▶ [Task prompt]
Determine how many lines in the listing hold "strengthening" and give only that number.

▶ [Records shown]
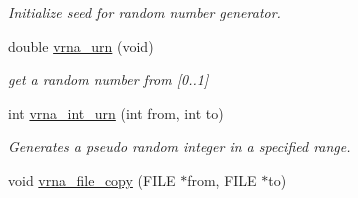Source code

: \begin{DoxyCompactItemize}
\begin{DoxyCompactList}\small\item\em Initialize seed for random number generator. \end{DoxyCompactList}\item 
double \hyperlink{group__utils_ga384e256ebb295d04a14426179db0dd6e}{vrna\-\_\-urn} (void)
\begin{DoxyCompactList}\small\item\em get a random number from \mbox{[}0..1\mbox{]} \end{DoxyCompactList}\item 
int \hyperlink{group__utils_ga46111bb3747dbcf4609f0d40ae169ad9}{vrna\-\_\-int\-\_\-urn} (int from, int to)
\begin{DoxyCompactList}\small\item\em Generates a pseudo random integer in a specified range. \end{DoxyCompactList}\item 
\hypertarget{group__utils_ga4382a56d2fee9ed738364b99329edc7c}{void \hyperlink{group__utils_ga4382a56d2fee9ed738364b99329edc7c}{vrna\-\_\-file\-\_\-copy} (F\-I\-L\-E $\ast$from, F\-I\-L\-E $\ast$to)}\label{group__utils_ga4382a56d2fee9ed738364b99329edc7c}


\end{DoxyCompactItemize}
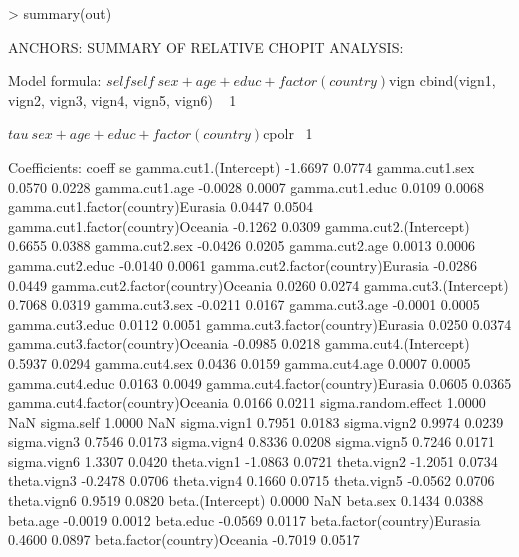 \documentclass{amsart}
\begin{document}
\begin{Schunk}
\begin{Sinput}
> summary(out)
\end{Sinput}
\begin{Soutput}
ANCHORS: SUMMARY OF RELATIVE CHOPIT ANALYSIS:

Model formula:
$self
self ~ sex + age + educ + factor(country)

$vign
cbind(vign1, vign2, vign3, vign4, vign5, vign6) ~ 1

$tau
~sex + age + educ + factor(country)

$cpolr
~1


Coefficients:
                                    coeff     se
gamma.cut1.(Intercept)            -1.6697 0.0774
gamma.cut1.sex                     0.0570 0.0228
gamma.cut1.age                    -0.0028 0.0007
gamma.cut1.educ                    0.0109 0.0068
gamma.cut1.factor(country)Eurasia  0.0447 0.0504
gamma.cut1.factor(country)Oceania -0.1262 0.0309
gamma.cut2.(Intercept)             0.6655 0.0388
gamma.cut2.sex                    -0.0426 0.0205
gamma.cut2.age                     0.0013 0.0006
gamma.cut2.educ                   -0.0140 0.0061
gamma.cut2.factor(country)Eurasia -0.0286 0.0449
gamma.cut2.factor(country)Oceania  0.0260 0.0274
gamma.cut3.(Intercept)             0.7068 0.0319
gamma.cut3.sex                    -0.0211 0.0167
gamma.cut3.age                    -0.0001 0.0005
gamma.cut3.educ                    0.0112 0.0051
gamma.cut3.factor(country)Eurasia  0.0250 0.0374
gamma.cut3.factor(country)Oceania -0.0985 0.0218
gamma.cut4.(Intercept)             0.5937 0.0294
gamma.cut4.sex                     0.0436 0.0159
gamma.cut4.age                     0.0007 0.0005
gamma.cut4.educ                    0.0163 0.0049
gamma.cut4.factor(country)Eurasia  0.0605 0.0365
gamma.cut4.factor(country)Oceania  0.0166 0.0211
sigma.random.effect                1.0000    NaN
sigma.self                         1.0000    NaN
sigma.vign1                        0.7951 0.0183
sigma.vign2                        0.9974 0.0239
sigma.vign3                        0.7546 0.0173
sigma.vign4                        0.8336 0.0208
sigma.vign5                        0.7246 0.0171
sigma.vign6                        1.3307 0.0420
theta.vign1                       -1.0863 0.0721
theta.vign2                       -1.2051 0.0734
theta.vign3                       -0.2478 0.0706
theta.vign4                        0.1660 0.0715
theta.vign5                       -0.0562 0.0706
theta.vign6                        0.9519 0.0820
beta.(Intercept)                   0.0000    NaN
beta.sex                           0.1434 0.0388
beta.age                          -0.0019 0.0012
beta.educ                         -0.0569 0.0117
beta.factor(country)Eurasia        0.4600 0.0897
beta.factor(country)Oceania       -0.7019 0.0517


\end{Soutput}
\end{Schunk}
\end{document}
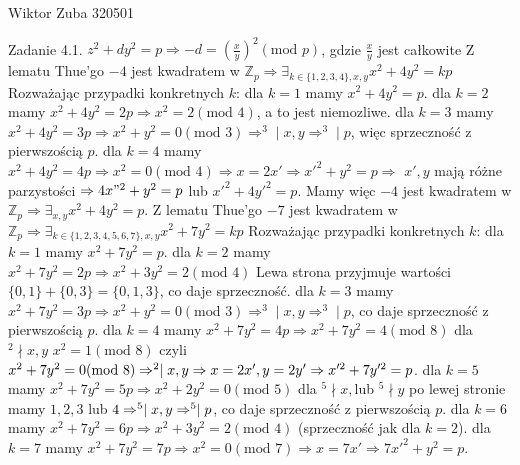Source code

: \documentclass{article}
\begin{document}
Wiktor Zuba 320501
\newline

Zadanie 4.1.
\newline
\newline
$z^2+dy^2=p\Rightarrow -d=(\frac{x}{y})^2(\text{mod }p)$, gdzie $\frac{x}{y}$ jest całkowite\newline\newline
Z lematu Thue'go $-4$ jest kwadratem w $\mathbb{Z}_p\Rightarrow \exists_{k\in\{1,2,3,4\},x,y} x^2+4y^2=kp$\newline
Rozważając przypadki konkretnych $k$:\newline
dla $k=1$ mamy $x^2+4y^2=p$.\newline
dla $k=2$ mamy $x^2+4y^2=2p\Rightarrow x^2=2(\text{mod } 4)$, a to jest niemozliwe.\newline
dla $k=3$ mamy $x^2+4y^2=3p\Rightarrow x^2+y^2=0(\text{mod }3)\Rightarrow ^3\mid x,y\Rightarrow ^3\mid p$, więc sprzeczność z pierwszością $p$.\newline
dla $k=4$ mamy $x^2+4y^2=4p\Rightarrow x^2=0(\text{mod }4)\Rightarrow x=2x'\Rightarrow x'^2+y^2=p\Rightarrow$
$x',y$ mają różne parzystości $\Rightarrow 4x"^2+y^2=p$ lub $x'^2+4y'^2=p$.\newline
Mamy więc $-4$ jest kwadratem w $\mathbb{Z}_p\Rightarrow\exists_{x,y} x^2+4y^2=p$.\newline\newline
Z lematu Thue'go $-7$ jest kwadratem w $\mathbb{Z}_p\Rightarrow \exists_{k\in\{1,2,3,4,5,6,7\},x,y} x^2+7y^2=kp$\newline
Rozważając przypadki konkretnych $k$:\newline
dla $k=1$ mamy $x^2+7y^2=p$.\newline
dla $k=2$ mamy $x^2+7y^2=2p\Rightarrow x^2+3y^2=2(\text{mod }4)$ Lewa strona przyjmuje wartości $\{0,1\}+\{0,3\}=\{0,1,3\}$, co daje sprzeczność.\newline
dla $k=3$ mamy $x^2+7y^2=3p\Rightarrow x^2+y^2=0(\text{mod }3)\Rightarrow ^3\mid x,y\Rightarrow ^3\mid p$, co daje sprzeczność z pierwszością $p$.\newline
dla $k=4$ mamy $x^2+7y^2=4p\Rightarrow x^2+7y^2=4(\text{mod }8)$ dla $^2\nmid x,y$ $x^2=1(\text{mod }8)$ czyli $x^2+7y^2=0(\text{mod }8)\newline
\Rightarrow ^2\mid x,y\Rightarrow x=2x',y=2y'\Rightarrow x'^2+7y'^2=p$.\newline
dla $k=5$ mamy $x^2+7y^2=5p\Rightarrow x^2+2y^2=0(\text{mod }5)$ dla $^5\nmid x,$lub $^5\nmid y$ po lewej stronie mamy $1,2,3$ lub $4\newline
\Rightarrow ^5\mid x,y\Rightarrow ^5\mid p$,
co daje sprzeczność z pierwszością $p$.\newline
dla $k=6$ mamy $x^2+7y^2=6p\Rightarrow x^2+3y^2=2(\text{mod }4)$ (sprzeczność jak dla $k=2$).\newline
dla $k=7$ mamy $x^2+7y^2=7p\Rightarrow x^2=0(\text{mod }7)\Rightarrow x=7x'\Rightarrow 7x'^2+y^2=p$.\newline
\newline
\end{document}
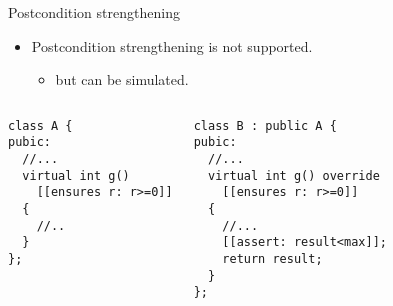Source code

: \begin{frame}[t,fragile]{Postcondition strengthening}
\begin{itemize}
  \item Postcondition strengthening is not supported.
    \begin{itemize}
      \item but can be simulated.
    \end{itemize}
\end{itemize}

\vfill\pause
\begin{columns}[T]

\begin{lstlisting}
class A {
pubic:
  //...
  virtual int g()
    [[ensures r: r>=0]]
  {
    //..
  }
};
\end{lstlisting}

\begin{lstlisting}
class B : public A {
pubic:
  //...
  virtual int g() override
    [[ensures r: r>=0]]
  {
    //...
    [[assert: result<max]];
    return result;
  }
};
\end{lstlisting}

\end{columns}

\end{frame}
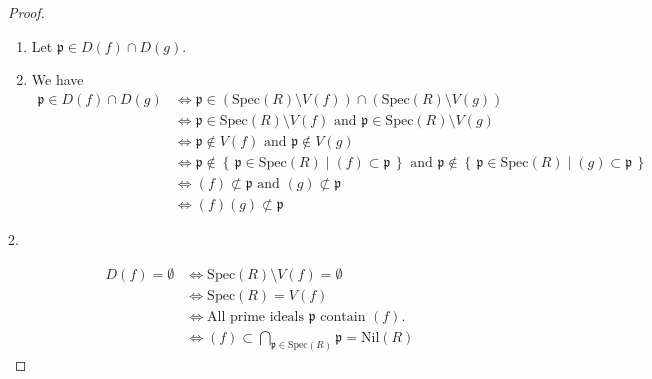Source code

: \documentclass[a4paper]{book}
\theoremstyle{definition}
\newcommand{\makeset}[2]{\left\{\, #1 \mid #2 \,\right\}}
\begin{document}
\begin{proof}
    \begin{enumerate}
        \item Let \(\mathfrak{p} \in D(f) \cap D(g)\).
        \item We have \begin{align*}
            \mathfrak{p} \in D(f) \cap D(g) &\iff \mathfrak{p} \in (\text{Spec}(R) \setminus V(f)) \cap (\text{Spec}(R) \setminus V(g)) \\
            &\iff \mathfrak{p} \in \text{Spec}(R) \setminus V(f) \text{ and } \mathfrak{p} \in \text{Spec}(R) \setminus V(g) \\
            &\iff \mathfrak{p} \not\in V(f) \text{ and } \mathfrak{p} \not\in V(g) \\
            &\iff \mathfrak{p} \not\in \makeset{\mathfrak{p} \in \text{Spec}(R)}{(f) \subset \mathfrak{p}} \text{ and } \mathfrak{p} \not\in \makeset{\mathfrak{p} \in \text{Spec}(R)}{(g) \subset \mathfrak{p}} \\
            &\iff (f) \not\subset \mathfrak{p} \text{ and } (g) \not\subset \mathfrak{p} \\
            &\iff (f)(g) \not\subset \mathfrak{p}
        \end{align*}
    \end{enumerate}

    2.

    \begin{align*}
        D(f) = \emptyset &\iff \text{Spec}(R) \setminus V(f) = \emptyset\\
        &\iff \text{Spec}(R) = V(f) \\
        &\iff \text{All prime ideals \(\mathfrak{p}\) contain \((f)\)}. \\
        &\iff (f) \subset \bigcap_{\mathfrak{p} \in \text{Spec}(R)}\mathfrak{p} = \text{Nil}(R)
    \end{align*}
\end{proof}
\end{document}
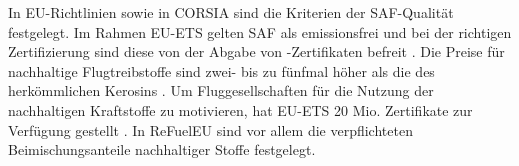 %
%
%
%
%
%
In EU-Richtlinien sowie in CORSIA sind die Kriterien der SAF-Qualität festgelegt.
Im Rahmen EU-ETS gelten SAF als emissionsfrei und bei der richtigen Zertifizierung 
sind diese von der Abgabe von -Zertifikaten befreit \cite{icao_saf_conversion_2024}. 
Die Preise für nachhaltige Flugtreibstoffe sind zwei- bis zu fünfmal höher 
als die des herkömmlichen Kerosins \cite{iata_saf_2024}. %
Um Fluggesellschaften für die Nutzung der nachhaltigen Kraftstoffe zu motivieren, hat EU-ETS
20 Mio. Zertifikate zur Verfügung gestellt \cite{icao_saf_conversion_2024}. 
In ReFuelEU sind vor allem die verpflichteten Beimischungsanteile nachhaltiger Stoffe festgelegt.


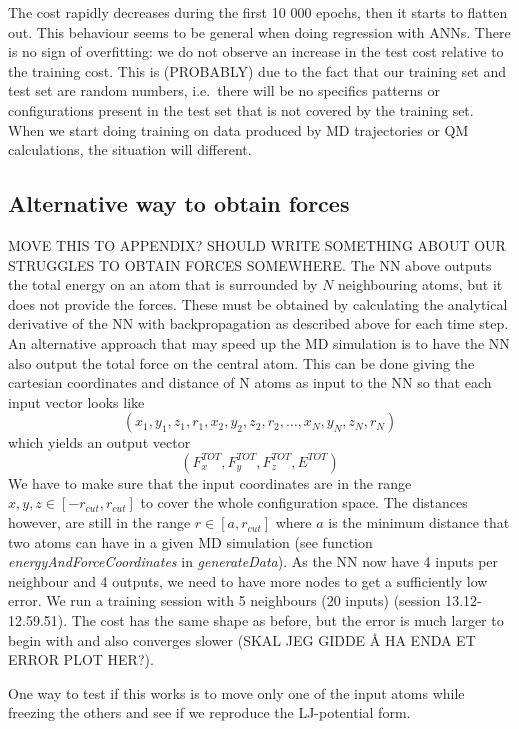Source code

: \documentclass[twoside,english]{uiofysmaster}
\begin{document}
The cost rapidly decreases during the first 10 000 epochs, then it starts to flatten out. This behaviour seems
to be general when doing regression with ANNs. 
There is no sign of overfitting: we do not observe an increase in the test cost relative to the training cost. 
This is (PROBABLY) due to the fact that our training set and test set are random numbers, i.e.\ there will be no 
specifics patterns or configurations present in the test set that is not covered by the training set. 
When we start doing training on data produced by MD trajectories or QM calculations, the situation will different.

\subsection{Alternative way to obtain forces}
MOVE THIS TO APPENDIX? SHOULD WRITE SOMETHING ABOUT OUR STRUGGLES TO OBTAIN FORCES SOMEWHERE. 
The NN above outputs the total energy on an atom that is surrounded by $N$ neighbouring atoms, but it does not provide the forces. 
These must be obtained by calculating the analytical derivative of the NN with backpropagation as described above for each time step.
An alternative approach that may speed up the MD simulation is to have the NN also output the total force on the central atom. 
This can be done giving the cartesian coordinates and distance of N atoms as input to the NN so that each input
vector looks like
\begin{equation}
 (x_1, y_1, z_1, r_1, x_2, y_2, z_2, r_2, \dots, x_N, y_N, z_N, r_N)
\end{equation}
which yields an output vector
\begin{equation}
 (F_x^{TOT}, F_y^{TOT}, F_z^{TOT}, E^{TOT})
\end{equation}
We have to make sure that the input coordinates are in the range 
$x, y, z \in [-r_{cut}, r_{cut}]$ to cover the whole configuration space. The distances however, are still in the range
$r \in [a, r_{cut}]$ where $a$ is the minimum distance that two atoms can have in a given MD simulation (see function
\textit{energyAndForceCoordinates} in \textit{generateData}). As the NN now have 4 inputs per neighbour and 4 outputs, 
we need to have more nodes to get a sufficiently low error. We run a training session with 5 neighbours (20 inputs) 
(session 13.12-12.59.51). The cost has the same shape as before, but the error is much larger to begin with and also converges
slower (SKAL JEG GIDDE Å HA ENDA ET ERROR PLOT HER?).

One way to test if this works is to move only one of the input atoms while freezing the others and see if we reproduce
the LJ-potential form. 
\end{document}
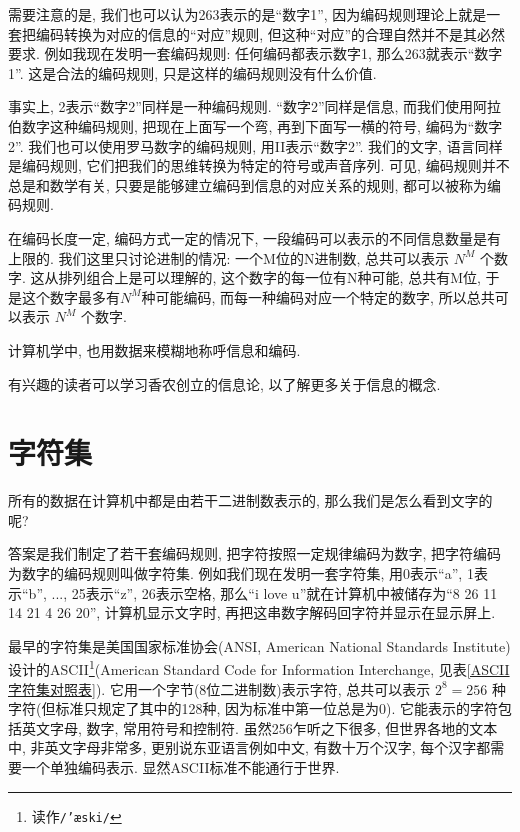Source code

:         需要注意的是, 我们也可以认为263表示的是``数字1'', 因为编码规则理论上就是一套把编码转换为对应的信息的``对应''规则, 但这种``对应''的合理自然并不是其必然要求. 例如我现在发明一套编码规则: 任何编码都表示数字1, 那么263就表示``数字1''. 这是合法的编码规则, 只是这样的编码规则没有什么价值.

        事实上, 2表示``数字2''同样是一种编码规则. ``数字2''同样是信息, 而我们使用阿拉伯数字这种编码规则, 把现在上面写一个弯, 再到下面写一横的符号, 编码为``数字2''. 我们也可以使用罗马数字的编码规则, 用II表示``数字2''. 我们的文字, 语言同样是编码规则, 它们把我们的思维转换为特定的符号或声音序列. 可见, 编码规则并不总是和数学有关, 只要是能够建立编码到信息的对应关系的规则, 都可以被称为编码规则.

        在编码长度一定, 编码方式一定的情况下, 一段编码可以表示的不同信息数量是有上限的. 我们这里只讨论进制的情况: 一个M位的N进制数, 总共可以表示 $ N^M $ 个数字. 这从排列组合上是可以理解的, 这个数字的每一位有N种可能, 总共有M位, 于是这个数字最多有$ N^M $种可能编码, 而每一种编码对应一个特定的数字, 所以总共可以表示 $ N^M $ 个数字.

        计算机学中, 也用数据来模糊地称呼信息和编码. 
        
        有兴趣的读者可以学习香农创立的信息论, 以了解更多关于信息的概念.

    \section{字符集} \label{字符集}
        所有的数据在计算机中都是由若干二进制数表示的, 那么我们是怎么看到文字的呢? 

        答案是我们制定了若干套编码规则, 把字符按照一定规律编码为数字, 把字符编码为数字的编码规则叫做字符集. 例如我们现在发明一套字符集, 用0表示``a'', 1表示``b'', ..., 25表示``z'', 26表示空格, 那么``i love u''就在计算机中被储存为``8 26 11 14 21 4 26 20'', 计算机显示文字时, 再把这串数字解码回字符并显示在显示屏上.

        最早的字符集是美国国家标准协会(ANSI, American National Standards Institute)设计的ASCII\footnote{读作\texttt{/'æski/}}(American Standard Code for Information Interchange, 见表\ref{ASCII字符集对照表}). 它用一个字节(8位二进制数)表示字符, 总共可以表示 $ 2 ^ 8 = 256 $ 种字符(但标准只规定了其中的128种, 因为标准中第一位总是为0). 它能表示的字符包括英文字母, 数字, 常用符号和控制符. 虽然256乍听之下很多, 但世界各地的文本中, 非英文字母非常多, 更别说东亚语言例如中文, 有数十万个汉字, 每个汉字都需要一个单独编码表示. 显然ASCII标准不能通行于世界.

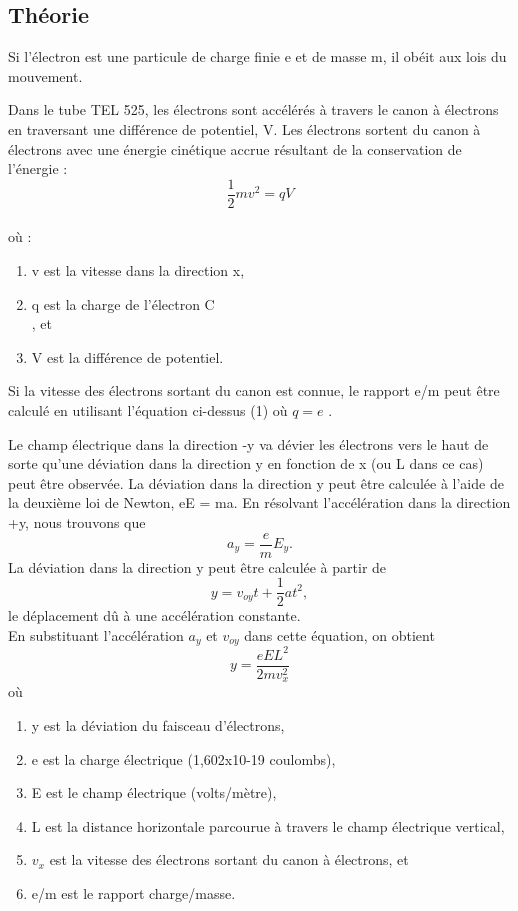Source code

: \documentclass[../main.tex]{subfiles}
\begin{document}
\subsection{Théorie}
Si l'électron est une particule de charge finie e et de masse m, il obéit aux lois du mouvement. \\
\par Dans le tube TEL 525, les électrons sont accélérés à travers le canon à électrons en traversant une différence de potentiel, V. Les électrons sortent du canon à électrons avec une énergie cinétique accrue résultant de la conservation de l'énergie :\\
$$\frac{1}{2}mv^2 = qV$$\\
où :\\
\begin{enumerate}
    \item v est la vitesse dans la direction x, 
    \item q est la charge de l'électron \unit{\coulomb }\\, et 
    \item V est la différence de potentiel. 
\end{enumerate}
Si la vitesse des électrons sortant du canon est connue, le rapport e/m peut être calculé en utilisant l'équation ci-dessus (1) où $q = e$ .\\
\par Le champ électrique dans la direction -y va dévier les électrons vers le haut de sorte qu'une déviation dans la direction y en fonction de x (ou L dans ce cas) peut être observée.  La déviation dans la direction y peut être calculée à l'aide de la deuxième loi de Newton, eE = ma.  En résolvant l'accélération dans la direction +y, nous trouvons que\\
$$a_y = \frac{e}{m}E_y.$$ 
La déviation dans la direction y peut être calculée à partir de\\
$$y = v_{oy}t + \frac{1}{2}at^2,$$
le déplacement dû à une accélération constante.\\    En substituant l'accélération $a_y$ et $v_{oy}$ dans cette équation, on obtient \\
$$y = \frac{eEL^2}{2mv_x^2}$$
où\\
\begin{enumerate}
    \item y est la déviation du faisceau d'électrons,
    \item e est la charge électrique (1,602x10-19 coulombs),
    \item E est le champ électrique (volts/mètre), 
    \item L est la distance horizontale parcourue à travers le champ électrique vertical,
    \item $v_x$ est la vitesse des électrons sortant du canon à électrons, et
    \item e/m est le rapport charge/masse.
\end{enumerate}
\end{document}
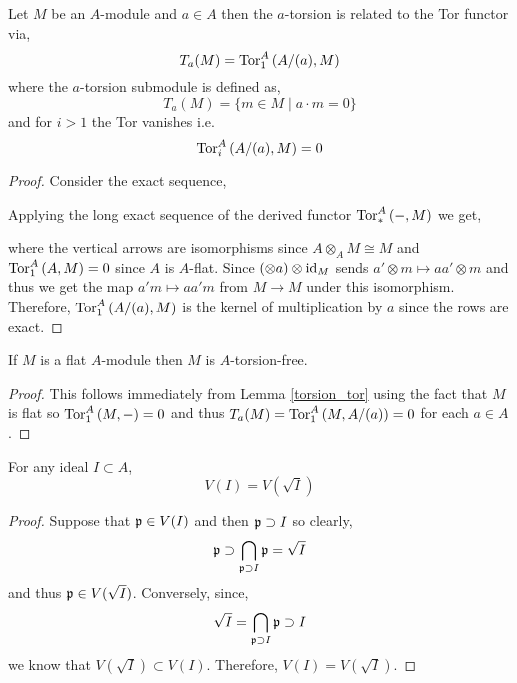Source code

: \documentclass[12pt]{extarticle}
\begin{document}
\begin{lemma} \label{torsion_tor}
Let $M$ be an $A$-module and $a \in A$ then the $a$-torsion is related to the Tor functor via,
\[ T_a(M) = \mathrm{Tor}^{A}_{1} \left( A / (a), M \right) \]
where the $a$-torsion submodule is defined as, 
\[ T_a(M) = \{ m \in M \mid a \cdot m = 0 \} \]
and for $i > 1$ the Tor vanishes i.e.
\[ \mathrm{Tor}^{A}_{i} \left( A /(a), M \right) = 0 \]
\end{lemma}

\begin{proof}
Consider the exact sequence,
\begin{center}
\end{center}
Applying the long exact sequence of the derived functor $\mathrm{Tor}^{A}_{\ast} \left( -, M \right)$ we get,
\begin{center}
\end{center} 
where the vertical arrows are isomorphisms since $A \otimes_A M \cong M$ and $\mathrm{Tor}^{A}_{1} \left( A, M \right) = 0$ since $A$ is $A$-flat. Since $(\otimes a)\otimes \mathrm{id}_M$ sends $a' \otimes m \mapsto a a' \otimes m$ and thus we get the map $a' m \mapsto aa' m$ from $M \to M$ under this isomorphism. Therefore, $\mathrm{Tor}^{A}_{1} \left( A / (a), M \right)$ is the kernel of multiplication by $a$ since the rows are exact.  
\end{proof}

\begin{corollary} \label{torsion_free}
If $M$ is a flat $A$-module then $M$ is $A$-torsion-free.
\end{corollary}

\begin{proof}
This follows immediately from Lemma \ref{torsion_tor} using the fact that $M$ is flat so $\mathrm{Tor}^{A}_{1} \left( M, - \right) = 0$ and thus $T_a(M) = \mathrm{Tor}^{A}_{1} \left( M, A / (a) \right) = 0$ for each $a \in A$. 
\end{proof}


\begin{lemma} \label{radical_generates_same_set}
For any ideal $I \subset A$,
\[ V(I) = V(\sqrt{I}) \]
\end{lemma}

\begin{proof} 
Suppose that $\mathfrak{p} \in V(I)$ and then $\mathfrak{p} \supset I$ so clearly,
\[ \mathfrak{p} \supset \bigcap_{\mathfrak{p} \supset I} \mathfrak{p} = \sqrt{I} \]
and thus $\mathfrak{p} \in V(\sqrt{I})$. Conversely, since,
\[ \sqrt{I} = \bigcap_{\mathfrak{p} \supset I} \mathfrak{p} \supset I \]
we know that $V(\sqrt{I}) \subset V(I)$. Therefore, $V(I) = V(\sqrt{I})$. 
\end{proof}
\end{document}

▶ [Exercise result]
2